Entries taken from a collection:
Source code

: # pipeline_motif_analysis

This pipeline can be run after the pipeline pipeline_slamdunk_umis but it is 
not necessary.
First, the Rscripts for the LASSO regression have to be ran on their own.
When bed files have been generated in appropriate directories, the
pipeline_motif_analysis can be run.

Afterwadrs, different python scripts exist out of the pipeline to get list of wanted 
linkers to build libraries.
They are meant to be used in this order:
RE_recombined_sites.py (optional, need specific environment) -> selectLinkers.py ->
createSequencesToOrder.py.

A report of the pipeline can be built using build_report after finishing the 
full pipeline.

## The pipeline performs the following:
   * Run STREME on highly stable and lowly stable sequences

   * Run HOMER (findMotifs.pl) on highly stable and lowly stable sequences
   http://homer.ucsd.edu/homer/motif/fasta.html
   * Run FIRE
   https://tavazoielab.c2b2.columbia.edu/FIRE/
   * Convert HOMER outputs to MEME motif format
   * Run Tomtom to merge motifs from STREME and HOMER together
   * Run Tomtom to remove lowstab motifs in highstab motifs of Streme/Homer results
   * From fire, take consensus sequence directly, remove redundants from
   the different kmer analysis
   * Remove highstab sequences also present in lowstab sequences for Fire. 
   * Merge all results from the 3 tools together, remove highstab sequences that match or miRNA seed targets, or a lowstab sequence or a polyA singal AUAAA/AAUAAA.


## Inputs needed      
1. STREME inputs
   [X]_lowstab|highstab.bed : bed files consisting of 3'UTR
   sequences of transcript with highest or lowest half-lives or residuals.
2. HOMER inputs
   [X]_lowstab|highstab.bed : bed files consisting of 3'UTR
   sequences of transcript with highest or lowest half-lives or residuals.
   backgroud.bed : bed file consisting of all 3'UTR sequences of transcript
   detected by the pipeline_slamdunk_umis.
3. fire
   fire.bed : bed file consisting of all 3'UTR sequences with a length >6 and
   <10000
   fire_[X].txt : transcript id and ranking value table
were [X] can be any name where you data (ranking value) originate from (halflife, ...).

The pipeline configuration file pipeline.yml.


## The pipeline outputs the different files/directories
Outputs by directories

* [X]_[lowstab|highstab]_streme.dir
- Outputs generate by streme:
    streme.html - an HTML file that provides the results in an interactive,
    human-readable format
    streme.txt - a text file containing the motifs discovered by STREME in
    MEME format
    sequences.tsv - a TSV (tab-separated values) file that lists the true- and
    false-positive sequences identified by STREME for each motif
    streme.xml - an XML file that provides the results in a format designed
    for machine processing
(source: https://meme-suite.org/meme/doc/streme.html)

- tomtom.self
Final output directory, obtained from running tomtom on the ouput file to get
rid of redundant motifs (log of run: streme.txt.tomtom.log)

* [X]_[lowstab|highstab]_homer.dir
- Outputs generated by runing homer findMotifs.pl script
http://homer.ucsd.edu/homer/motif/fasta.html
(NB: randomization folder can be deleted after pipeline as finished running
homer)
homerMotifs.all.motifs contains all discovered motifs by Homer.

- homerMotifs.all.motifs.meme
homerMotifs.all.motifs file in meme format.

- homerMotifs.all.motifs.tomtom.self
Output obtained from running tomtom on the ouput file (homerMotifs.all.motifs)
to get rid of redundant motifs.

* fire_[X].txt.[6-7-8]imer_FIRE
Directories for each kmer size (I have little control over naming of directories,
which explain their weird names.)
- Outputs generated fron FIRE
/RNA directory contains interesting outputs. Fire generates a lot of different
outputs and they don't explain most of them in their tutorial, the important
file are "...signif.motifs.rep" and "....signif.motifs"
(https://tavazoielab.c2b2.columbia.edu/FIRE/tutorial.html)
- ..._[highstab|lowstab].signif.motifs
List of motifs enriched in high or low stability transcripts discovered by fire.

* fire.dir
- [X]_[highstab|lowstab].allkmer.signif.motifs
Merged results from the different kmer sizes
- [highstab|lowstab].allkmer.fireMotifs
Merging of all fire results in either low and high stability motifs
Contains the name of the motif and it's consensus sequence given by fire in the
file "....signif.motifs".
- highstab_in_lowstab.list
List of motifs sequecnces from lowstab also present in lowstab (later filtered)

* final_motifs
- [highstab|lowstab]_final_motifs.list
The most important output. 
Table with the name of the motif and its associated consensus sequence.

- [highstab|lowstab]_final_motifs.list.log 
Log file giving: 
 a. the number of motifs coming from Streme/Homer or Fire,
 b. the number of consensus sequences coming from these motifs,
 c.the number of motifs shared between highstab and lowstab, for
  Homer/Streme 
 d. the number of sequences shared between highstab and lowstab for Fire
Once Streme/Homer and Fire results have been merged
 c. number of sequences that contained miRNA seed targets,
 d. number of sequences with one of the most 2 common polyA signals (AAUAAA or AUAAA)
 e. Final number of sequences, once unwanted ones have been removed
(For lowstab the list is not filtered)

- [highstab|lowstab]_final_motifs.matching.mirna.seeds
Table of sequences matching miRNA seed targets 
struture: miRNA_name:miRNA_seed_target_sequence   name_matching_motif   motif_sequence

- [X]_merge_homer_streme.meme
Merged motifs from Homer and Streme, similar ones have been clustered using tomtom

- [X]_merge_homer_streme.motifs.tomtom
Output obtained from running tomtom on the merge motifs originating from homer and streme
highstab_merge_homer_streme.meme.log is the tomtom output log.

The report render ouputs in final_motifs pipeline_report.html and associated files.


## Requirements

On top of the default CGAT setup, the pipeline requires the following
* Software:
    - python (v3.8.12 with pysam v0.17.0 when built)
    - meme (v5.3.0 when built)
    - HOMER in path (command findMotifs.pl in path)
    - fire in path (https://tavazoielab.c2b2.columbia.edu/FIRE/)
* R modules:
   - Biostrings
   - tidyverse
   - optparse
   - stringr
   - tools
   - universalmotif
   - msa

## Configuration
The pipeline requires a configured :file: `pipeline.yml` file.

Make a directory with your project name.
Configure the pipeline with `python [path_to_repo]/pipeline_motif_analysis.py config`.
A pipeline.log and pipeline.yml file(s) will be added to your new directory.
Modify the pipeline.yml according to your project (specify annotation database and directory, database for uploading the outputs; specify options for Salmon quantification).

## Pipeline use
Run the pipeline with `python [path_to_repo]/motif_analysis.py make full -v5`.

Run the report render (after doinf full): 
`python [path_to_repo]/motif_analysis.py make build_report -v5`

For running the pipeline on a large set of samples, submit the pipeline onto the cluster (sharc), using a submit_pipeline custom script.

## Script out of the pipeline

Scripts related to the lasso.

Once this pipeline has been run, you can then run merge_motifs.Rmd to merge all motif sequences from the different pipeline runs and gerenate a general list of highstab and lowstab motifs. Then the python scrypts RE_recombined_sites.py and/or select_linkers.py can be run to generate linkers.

### WHAT IS NEEDED
Return, word for word, every line from the top of the entries down to the line that holds "A report of", both included.

### WRITTEN SOLUTION
Source code

: # pipeline_motif_analysis

This pipeline can be run after the pipeline pipeline_slamdunk_umis but it is 
not necessary.
First, the Rscripts for the LASSO regression have to be ran on their own.
When bed files have been generated in appropriate directories, the
pipeline_motif_analysis can be run.

Afterwadrs, different python scripts exist out of the pipeline to get list of wanted 
linkers to build libraries.
They are meant to be used in this order:
RE_recombined_sites.py (optional, need specific environment) -> selectLinkers.py ->
createSequencesToOrder.py.

A report of the pipeline can be built using build_report after finishing the 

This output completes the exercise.